Il FOGLIO - "Il tam tam sul rilascio di Gilad Shalit mostra le crepe tra i palestinesi"
Bibi Netanyahu
Gerusalemme. Il quotidiano saudita al Hayat ieri scriveva che l’accordo sulla liberazione del caporale Gilad Shalit, catturato da Hamas nel 2006, è cosa fatta. Il ministro israeliano laburista per l’Industria, Binyamin Ben-Eliezer, ha detto che “la liberazione non è mai stata tanto vicina”. Ma il premier, Benjamin Netanyahu, ripete che non c’è alcun accordo e anche il ministro degli Esteri tedesco, Guido Westerwelle, ieri in visita in Israele, ha spiegato assieme al collega Avigdor Lieberman che qualsiasi dichiarazione è prematura. Poiché i tedeschi sono considerati grandi mediatori nella regione, l’opinione di Westerwelle conta.
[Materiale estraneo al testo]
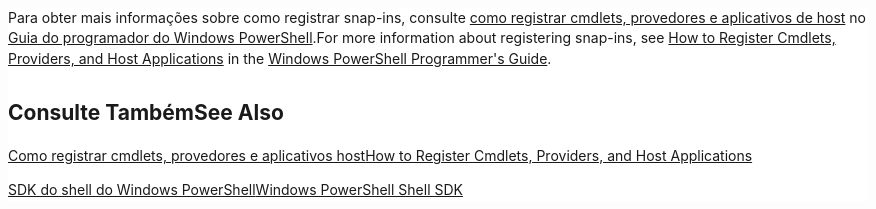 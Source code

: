 <span data-ttu-id="aae45-134">Para obter mais informações sobre como registrar snap-ins, consulte [como registrar cmdlets, provedores e aplicativos de host](/previous-versions/ms714644(v=vs.85)) no [Guia do programador do Windows PowerShell](../prog-guide/windows-powershell-programmer-s-guide.md).</span><span class="sxs-lookup"><span data-stu-id="aae45-134">For more information about registering snap-ins, see [How to Register Cmdlets, Providers, and Host Applications](/previous-versions/ms714644(v=vs.85)) in the [Windows PowerShell Programmer's Guide](../prog-guide/windows-powershell-programmer-s-guide.md).</span></span>

## <a name="see-also"></a><span data-ttu-id="aae45-135">Consulte Também</span><span class="sxs-lookup"><span data-stu-id="aae45-135">See Also</span></span>

<span data-ttu-id="aae45-136">[Como registrar cmdlets, provedores e aplicativos host](/previous-versions/ms714644(v=vs.85))</span><span class="sxs-lookup"><span data-stu-id="aae45-136">[How to Register Cmdlets, Providers, and Host Applications](/previous-versions/ms714644(v=vs.85))</span></span>

[<span data-ttu-id="aae45-137">SDK do shell do Windows PowerShell</span><span class="sxs-lookup"><span data-stu-id="aae45-137">Windows PowerShell Shell SDK</span></span>](../windows-powershell-reference.md)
Ma da quando i media hanno iniziato a dare per “imminente” la liberazione del caporale, i commentatori non parlano che del “grande scambio di prigionieri”: Shalit in cambio della liberazione di detenuti palestinesi, forse millequattrocento, tra cui persino Marwan Barghouti, il leader della seconda Intifada condannato a cinque ergastoli. Asaf Hefez, uomo del Likud, già fondatore dell’unità di polizia speciale antiterrorismo, considerato da molti l’esperto israeliano numero uno in materia, dice al Foglio: “Se andasse davvero così, a vincere sarebbe Hamas: un prigioniero contro più di mille, le cifre parlano da sole”. Del resto, sottolinea, “dover ricorrere a trattative con un’organizzazione terroristica significa che Israele ha fallito”. Carmel Luzzatti, volto noto dell’informazione televisiva, invece replica: “Non è una questione di numeri, né di convenienza. I nostri ragazzi si riportano a casa: in Israele questo è un patto sociale fondamentale, nessun prezzo è troppo alto”. Neanche se la liberazione di Shalit significasse il rilascio di Barghouti, in un momento in cui la leadership dell’Autorità palestinese è nel caos, con Abu Mazen votato alle dimissioni. Per Eitan Azani, vicedirettore del Centro internazionale per lo studio del terrorismo (Ict), “Barghouti non ha esperienza di governo. Se pure raccogliesse il testimone dell’ormai stanco Abu Mazen non sappiamo come si comporterebbe”. Ma si può intuire, scrive Haaretz: Barghouti dovrebbe ringraziare tutti i giorni Hamas.